The most commonly used flour is all-purpose flour, which is made from wheat. All-purpose flours need to be aged for 28 days before use. Many millers, rather then focusing on the taste or nutrients of the flour, are forced to focus on how much money they can make in a small amount of time. To speed up this aging process, we bleach flour with chemical agents such as chlorine and benzoyl peroxide, taking the natural flavors and nutrients out.
Go local
David gets his flour fro Central Milling, a flour company who believes in “Working with nature, preserving tomorrow, and providing for today.” Rather than thinking about how much money they will make off their product, they focus on sustainability and flavor, two important aspects that usually get lost in the American industry. Buying bread from milling companies such as these can be a lot more expensive, but if consumers start to buy locally from milling companies who actually care about the quality of the products rather than making a profit, quality may not come at such a high price in the future. In Austin, James Brown is starting Barton Spring Mills, a mill focused on bringing organic, fresh, stone-ground wheat to central Texas.
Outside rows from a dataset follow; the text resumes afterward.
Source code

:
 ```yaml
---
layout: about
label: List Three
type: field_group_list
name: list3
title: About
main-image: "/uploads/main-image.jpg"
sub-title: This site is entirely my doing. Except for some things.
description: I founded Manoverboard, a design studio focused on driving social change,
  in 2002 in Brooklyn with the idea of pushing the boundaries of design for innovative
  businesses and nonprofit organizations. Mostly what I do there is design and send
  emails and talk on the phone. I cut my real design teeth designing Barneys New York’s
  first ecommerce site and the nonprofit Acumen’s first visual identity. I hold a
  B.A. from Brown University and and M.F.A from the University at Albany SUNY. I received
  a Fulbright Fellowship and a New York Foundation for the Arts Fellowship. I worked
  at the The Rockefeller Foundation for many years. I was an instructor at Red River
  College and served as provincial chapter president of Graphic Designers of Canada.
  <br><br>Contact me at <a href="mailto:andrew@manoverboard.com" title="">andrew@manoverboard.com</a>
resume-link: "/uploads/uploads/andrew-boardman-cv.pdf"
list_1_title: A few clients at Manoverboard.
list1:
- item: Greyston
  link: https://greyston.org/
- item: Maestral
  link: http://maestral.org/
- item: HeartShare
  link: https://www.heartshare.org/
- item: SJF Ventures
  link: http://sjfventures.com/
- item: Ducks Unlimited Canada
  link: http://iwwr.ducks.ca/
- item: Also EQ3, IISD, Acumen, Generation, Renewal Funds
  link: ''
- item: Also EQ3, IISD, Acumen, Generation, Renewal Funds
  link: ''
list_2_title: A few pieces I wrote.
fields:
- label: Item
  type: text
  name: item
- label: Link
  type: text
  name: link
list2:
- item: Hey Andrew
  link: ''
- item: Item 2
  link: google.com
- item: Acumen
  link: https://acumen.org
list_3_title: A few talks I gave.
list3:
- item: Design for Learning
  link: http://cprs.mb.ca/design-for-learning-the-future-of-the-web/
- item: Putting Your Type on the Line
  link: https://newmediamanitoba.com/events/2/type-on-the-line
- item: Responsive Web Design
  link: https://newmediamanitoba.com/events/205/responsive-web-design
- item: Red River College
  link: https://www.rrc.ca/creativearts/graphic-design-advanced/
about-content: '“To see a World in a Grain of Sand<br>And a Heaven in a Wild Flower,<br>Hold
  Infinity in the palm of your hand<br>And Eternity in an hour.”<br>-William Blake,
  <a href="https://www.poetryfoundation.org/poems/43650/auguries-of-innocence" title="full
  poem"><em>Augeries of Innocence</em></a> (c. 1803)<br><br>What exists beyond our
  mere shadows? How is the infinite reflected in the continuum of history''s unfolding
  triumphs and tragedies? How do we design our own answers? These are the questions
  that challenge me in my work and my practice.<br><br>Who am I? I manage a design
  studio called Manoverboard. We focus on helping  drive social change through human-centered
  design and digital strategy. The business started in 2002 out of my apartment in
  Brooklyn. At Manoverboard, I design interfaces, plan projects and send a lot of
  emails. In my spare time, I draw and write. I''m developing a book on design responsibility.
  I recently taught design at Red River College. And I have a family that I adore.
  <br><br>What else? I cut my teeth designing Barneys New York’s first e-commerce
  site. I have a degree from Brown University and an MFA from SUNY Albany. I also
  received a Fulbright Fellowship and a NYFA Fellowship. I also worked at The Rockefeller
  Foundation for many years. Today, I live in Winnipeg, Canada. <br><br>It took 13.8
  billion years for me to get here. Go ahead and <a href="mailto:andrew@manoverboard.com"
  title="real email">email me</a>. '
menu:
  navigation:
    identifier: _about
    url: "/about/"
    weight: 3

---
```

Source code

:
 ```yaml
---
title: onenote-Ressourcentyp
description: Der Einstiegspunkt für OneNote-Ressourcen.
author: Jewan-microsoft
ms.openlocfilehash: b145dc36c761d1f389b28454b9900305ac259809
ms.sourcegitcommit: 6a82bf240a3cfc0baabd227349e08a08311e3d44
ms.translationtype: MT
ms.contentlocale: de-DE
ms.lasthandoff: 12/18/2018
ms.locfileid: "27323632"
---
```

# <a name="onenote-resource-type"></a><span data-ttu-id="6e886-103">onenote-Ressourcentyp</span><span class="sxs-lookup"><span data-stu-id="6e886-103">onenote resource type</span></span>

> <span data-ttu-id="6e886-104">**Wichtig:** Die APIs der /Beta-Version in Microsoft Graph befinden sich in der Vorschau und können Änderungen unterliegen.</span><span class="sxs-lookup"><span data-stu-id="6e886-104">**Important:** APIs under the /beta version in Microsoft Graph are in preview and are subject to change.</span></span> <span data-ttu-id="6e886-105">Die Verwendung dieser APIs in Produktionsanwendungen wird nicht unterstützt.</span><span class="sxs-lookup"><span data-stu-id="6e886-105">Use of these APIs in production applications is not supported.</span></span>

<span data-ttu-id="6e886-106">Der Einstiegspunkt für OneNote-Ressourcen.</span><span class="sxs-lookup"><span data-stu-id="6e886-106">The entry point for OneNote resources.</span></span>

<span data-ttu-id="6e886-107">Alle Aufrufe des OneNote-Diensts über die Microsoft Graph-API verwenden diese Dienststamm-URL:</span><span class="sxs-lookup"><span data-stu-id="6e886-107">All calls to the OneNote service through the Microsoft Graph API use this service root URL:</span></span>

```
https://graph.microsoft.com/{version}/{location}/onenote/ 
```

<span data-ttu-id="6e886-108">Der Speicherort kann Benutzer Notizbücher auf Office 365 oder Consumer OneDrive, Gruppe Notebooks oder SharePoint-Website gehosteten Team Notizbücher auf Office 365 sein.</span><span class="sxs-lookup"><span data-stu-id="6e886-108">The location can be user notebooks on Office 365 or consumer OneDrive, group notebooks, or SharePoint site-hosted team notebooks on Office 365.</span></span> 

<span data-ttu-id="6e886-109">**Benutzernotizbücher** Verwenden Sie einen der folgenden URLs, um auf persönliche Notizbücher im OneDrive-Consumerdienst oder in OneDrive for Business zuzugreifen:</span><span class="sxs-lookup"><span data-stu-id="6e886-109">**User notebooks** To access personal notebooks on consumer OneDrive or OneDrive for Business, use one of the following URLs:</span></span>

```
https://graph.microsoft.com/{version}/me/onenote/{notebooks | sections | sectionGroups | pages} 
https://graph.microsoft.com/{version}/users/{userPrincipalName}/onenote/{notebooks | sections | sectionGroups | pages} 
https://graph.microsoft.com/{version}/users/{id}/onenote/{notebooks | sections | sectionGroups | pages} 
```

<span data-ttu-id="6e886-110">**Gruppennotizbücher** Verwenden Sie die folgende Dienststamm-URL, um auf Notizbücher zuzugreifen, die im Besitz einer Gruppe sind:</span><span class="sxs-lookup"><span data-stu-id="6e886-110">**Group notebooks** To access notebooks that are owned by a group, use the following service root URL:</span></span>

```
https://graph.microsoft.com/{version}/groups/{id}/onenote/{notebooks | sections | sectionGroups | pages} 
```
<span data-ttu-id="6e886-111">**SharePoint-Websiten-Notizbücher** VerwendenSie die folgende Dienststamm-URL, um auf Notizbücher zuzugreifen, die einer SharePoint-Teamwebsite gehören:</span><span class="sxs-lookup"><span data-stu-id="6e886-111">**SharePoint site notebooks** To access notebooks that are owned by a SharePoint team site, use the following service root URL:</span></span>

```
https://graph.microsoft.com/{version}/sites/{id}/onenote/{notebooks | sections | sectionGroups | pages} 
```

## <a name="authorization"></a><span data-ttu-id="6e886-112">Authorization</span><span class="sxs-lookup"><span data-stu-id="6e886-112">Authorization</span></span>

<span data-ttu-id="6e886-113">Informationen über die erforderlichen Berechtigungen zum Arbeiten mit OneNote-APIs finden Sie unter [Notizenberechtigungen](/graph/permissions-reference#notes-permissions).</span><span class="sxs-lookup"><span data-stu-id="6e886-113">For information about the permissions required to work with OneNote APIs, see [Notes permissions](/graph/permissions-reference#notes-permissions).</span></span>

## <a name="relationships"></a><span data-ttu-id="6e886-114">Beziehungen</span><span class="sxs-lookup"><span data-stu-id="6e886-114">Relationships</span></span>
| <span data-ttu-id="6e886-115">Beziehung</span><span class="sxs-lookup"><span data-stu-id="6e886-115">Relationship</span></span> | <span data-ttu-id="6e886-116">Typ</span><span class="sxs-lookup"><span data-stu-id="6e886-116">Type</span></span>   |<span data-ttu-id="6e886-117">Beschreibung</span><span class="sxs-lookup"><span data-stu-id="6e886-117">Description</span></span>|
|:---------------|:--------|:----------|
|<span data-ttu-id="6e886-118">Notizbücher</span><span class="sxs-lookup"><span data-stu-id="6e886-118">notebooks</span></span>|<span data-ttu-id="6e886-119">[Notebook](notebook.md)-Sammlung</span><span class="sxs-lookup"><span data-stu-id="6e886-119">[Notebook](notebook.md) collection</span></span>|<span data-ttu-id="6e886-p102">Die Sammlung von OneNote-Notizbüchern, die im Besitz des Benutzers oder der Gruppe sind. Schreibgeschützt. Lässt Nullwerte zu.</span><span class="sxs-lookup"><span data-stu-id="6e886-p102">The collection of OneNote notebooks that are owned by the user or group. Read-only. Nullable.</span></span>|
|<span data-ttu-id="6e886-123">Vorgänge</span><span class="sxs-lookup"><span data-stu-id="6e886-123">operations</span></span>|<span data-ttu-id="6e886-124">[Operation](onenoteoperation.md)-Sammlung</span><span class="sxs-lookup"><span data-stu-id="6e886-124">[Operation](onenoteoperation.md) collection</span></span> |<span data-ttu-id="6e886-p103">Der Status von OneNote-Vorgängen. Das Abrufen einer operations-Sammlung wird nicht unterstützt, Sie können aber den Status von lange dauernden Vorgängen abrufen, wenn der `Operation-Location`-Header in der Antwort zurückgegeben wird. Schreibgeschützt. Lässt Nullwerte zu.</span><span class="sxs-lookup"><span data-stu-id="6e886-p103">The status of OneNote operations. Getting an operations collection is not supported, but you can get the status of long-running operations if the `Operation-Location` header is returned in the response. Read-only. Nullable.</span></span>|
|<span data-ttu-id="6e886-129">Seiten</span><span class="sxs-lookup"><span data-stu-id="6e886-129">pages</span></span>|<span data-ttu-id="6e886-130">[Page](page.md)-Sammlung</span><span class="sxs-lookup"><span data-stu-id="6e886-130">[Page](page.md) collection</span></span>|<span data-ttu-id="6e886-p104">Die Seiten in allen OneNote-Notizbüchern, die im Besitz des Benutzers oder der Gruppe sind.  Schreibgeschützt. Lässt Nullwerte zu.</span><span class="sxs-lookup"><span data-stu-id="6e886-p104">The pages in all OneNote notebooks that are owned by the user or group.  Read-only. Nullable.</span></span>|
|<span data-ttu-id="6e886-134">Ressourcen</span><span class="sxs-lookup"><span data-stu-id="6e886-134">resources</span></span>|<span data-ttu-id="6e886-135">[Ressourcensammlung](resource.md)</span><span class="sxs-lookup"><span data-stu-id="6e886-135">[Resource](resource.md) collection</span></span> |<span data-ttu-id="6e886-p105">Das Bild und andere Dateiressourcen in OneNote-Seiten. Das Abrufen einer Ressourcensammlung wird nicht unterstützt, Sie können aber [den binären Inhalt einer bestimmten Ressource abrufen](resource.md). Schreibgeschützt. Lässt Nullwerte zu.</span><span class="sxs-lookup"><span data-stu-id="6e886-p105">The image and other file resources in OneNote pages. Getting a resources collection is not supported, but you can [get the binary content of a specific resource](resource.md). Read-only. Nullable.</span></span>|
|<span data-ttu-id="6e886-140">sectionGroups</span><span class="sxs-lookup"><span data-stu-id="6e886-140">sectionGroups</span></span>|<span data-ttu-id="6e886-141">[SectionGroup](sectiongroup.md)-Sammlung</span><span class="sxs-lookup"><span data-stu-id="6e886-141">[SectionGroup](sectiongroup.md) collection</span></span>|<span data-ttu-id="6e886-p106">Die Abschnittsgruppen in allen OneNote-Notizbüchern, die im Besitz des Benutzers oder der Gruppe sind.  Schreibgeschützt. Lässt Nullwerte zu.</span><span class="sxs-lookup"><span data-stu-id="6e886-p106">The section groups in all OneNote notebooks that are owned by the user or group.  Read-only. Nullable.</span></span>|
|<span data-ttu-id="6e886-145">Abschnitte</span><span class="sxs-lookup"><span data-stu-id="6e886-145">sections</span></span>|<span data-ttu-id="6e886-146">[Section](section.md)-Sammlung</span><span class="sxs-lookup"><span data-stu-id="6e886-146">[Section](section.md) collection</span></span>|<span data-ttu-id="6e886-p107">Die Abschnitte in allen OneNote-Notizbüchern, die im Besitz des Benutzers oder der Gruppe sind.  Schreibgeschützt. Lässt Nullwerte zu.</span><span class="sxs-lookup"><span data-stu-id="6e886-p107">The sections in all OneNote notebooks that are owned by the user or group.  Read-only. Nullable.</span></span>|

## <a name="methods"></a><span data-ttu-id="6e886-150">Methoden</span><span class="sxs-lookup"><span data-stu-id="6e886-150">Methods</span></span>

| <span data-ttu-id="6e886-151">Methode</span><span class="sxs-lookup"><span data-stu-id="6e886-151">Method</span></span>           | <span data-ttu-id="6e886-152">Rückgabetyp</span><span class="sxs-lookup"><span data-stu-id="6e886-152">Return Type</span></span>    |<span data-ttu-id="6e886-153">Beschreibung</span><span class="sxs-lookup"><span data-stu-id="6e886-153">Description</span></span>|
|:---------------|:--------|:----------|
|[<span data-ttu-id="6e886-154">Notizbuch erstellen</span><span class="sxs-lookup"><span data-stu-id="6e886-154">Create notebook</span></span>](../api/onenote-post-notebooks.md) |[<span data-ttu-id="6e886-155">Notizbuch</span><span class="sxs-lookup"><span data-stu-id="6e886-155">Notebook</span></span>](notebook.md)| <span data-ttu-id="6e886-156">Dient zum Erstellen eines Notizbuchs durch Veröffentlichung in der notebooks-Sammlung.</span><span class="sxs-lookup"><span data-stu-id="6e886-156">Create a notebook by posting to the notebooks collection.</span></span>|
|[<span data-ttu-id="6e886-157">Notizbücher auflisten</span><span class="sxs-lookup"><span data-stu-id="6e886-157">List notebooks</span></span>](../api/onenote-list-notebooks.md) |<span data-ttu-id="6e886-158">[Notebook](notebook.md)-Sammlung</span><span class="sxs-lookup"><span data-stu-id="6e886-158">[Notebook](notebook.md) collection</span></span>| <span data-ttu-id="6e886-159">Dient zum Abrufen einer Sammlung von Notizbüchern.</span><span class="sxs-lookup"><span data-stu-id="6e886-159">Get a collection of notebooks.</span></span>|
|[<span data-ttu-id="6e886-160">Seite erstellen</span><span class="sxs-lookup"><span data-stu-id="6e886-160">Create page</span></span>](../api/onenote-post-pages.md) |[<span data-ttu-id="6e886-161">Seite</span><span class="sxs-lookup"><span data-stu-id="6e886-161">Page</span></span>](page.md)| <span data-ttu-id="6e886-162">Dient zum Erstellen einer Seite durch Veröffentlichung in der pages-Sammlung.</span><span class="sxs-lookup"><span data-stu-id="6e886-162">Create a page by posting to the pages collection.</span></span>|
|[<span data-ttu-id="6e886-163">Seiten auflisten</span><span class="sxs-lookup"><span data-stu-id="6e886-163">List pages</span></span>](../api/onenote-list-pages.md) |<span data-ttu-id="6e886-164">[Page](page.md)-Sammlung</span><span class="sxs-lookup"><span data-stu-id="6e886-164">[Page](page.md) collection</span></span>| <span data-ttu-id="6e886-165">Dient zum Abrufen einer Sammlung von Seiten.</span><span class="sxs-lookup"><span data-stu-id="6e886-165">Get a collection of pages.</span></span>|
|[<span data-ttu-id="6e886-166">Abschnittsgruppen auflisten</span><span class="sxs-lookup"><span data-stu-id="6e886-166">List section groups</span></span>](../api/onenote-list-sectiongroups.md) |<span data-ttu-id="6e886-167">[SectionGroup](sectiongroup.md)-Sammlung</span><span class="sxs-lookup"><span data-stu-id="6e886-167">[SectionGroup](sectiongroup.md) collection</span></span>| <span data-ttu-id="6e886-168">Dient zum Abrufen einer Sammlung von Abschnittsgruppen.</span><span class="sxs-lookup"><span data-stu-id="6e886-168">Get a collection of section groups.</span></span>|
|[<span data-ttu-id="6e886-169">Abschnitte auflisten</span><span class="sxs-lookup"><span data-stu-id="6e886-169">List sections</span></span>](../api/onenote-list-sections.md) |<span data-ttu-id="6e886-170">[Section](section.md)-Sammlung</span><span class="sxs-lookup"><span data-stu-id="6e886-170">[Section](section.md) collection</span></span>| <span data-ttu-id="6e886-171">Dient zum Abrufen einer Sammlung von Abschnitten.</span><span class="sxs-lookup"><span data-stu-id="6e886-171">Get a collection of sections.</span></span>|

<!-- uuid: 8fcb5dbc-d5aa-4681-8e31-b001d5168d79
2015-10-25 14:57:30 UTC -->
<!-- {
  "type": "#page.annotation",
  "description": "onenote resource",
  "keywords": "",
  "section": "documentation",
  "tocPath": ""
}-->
David predicts that in ten years, if consumers and bread makers continue to switch over to local mills that hold flavor as one of their top priorities, good bread won’t be as hard to find.
Things to remember
Whether you’re making cookies, pastries, or plain ol’ bread, there’s a lot more that goes into making the perfect product besides just choosing from packaged flour in the grocery aisle. David’s two messages he wanted to leave consumers with were:
1. Think of flour as an ingredient rather then a commodity.
2. Stay away from the fad diets of the 20th century. Don’t be afraid to eat bread (or gluten, fat or anything else) — just know where it’s coming from.
So it’s up to you, my fellow bread lovers. We have the opportunity to make a difference in the quality of bread for our children. Stop by Easy Tiger, one of the best bread companies in Austin and eat up those delicious carbohydrates.